The way I imagine it is as such:
-Send fleets to meet reapers outside all homeworlds at once.
-Have the distance be just outside blast range
-Deploy the bombs via a coordinated effort to do it in all areas at the same time (so that thee reapers can't adapt until it is too late)
-Protect the ships with the bombs the way the crucible was protected

On the off chance that the bombs get hit, the blast will still kill a good number of reapers, it'll just take some of the fleets with it, but it shouldn't happen.  And while this won't kill them off outright, it'll seriously thin their ranks.


Sajuro wrote... -My issue with this is resources unless we are in the universe where the crucible doesn't exist, even then do you think we have enough resources to put a set of cannons on every thanix ready ship?
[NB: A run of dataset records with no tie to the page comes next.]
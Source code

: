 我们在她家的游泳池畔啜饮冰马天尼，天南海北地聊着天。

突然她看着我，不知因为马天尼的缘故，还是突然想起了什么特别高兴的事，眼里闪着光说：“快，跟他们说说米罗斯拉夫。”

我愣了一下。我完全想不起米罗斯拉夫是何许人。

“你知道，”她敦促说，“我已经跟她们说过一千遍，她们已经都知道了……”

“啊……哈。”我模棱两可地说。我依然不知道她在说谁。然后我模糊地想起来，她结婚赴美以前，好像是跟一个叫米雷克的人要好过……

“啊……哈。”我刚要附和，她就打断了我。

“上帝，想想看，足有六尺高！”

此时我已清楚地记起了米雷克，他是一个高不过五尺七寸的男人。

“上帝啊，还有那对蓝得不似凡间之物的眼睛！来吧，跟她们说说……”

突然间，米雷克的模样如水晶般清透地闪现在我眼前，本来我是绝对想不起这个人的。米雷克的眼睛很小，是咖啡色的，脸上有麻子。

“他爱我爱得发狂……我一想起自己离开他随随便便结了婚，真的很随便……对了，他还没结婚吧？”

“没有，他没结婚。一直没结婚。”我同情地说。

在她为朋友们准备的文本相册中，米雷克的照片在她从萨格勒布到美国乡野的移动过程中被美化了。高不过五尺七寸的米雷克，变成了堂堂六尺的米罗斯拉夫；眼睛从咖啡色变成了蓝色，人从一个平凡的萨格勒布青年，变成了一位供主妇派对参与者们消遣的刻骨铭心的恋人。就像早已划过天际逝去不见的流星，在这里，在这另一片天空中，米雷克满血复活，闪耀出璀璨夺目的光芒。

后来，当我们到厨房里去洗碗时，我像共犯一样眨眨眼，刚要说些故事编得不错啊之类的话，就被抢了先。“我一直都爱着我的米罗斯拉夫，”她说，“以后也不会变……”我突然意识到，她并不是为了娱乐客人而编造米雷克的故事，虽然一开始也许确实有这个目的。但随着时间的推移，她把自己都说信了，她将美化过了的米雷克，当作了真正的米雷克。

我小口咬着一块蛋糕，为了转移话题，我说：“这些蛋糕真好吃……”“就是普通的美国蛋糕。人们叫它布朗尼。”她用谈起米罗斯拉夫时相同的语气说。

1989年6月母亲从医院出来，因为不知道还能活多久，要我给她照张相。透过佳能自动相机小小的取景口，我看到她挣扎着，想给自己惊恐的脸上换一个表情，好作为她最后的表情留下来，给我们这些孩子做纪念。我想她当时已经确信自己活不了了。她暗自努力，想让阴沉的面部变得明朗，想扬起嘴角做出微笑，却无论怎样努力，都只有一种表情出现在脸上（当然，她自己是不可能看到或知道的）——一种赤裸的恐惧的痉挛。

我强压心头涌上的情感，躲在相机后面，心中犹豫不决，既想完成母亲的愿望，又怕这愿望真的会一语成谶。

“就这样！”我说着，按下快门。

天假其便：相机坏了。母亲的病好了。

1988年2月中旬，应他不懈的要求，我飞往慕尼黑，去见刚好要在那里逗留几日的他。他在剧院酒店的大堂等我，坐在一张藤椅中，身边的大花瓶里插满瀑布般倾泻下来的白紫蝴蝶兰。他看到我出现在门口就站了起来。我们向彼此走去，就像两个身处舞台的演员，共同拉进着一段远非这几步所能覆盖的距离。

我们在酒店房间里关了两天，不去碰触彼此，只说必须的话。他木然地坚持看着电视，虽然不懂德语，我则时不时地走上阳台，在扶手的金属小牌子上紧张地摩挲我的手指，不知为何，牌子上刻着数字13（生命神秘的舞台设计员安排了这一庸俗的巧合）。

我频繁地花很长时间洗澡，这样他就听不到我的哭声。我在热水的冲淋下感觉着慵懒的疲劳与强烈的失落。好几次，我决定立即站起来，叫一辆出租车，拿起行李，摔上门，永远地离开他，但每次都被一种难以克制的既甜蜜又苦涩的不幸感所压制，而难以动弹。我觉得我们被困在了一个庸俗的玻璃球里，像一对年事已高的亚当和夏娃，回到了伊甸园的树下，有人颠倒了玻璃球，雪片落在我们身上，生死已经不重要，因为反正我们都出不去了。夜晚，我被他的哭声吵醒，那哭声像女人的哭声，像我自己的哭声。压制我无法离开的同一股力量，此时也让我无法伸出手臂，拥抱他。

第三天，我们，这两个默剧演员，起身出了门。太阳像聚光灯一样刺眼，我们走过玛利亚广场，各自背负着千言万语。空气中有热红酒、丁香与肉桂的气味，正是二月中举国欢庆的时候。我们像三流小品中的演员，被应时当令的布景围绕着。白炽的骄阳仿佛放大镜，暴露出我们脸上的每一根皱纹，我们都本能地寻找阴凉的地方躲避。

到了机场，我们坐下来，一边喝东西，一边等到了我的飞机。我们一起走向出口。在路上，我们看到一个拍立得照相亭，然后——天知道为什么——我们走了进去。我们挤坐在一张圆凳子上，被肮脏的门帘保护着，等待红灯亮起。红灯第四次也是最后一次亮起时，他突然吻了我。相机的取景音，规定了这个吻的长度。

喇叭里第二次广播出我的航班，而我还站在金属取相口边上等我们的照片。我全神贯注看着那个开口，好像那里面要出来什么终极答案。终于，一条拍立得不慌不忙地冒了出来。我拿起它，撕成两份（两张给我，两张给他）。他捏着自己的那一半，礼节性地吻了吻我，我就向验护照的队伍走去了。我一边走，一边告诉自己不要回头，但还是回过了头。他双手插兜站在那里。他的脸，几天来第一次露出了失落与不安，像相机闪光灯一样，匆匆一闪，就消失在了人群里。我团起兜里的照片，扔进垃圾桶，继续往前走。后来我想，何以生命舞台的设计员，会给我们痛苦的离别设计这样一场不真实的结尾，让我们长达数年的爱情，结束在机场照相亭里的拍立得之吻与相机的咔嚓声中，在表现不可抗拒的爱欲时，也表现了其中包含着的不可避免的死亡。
They also seem to have a disadvantage that they can only shoot in one direction which means if you want to put multiple thannix's on a dreadnaught, you either have to put them all facing forward or only be able to use your cannon if the enemy is right in front of you, literally since they have no mechanism for adjusting the angle they shoot at.


Actually, that works better than you might think.  It allows the pilot to shoot where he is aiming and/or eliminates the need for a co-pilot, which means that much less crew is needed per ship.  If you don't believe me, one needs only to look to WWII history, where the gun was changed in just such a way and it increased combat effectiveness.  Mind you, this was for single pilot aircraft, but the elimination of the need for a co-pilot definitely helps.

As far as resources, if they did this instead of the crucible, they'd have more than enough.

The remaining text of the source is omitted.